A similar calculation of 25M floats in C++:
$ g++ -std=c++17 -O3 -o test_arrexp test/test_arrexp.cxx $ ./test_arrexp cpp speed[kHz]: 51962.5, time[us]: 481.116
GPU is faster only if array is large enough. Here is same two calculations using 1M floats.
$ python test/test_arrexp.py rss[M]: 161.611776 allocate[kHz]: 12996.285, time[us]: 76.945 rss[M]: 178.01216 gpu speed[kHz]: 6490.761, time[us]: 154.065 rss[M]: 181.071872 cpu speed[kHz]: 54354.301, time[us]: 18.398 rss[M]: 193.445888 $ ./test_arrexp cpp speed[kHz]: 50519.1, time[us]: 19.7945
One benefit of PyTorch is to mix/match what goes on GPU or CPU.
$ cold test --work-shape 1170 6200 -d cpu data/protodune-wires-larsoft-v1.txt data/pdsp.npz data/0-truthDepo.json stest: 0.000 (+0.000247): warm up device "cpu", reset time work shape: (1280, 6272) stest: 1.253 (+1.253088): load 'geometry' stest: 1.263 (+0.009805): load response stest: 1.814 (+0.551084): make nodes stest: 1.838 (+0.023723): load points stest: 1.839 (+0.001555): drifted and pitched stest: 1.841 (+0.002216): binned gauss: 2.8250 init: 0.0250 mult: 0.1646 patch: 0.4480 sum: 0.8301 stest: 6.135 (+4.293266): splatted stest: 7.863 (+1.728735): done $ cold test --work-shape 1170 6200 -d cuda data/protodune-wires-larsoft-v1.txt data/pdsp.npz data/0-truthDepo.json stest: 4.667 (+4.666625): warm up device "cuda", reset time work shape: (1280, 6272) stest: 1.379 (+1.378521): load 'geometry' stest: 1.388 (+0.009875): load response stest: 1.435 (+0.046152): make nodes stest: 1.457 (+0.022485): load points stest: 1.459 (+0.001473): drifted and pitched stest: 1.461 (+0.002437): binned gauss: 3.5291 init: 0.0213 mult: 0.2134 patch: 0.5509 sum: 0.9996 stest: 6.775 (+5.314530): splatted stest: 6.932 (+0.156778): done
Notes:
- second run is the hybrid
- the time keeper resets after “hybrid”
- the one time FFT of the response function is dune as part of “make nodes” which is why hybrid sees some early speed increase
If we discount one time start up (start from “load points”) then CPU takes 6.049s and hybrid takes 5.497s, barely 10%….

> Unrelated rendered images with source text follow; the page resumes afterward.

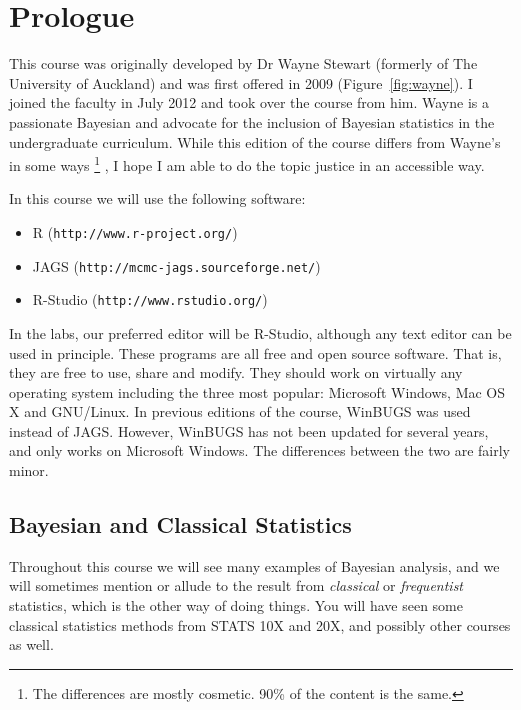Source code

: \section{Prologue}
This course was originally developed by Dr Wayne Stewart (formerly of The
University of
Auckland) and was first offered in 2009 (Figure~\ref{fig:wayne}).
I joined the faculty in July 2012
and took over the course from him. Wayne is a passionate Bayesian and advocate
for the inclusion of Bayesian statistics in the undergraduate curriculum.
While this edition of the course differs from Wayne's in some ways
\footnote{The differences are mostly cosmetic. 90\% of the content is the same.}
, I hope I am able to do the topic justice in an accessible way.

In this course we will use the following software:
\begin{itemize}
\item R ({\tt http://www.r-project.org/}) \\
\item JAGS ({\tt http://mcmc-jags.sourceforge.net/}) \\
\item R-Studio ({\tt http://www.rstudio.org/})
\end{itemize}
In the labs, our preferred editor will be R-Studio, although any text editor
can be used in principle. These programs are all free and open source software.
That is, they are free to use, share and modify. They should work on
virtually any operating system including the three most popular:
Microsoft Windows, Mac OS X and GNU/Linux. In previous editions of the course,
WinBUGS was used instead of JAGS. However, WinBUGS has not been updated for
several years, and only works on Microsoft Windows. The differences between
the two are fairly minor.

\subsection{Bayesian and Classical Statistics}
Throughout this course we will see many examples of Bayesian analysis, and we
will sometimes mention or allude to the result from {\it classical} or
{\it frequentist} statistics, which is the other way of doing things. You will
have seen some classical statistics methods from STATS 10X and 20X, and
possibly other courses as well.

The problem with the Gaussian raster is the shape of the data. The 2D
Gaussians are represented by an (N,5)
array (amplitude, 2 means, 2
sigmas) and each gets expanded to a different shaped 2D raster patch
(eg, limited by 3 sigma) and each of these raster patches must be
added to a large, common output 2D array (nimper*nwires, nticks)
and
that sum is not thread safe. An algorithm following that description
is not very GPU’able.
Turning the problem around and calculating the output array one pixel
at a time where each pixel is a loop over all (N,5)
Gaussians would be
very parallelizable. Two difficulties: RAM usage and requiring
more detailed CUDA programming than I’ve done so far.